Data for analysis: Begin

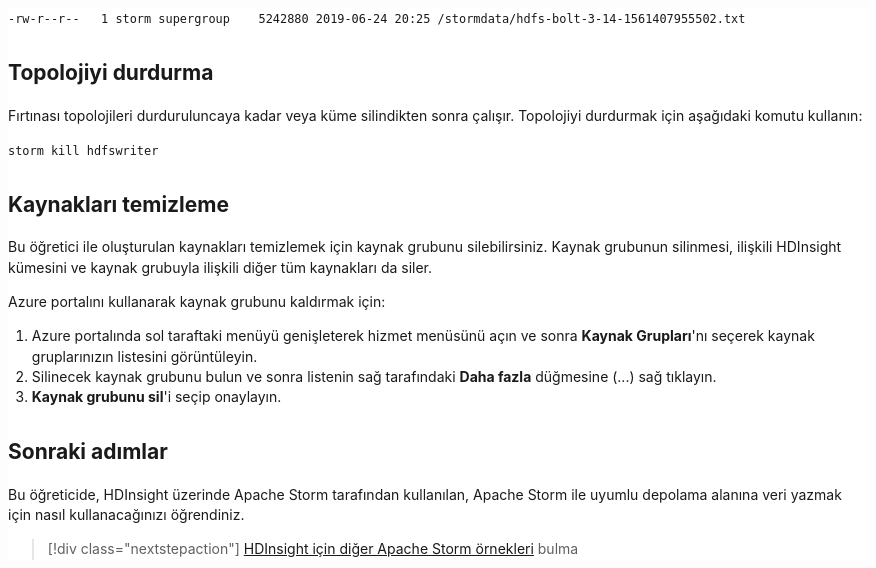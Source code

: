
 ```output
-rw-r--r--   1 storm supergroup    5242880 2019-06-24 20:25 /stormdata/hdfs-bolt-3-14-1561407955502.txt
```

## <a name="stop-the-topology"></a>Topolojiyi durdurma

Fırtınası topolojileri durduruluncaya kadar veya küme silindikten sonra çalışır. Topolojiyi durdurmak için aşağıdaki komutu kullanın:

```bash
storm kill hdfswriter
```

## <a name="clean-up-resources"></a>Kaynakları temizleme

Bu öğretici ile oluşturulan kaynakları temizlemek için kaynak grubunu silebilirsiniz. Kaynak grubunun silinmesi, ilişkili HDInsight kümesini ve kaynak grubuyla ilişkili diğer tüm kaynakları da siler.

Azure portalını kullanarak kaynak grubunu kaldırmak için:

1. Azure portalında sol taraftaki menüyü genişleterek hizmet menüsünü açın ve sonra __Kaynak Grupları__'nı seçerek kaynak gruplarınızın listesini görüntüleyin.
2. Silinecek kaynak grubunu bulun ve sonra listenin sağ tarafındaki __Daha fazla__ düğmesine (...) sağ tıklayın.
3. __Kaynak grubunu sil__'i seçip onaylayın.

## <a name="next-steps"></a>Sonraki adımlar

Bu öğreticide, HDInsight üzerinde Apache Storm tarafından kullanılan, Apache Storm ile uyumlu depolama alanına veri yazmak için nasıl kullanacağınızı öğrendiniz.

> [!div class="nextstepaction"]
> [HDInsight için diğer Apache Storm örnekleri](apache-storm-example-topology.md) bulma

Data for analysis: End

Your answer should consist only of the lines from the one with "Bu öğreticide, HDInsight" through the end of the data above, reproduced exactly.

**Expected answer**
Bu öğreticide, HDInsight üzerinde Apache Storm tarafından kullanılan, Apache Storm ile uyumlu depolama alanına veri yazmak için nasıl kullanacağınızı öğrendiniz.

> [!div class="nextstepaction"]
> [HDInsight için diğer Apache Storm örnekleri](apache-storm-example-topology.md) bulma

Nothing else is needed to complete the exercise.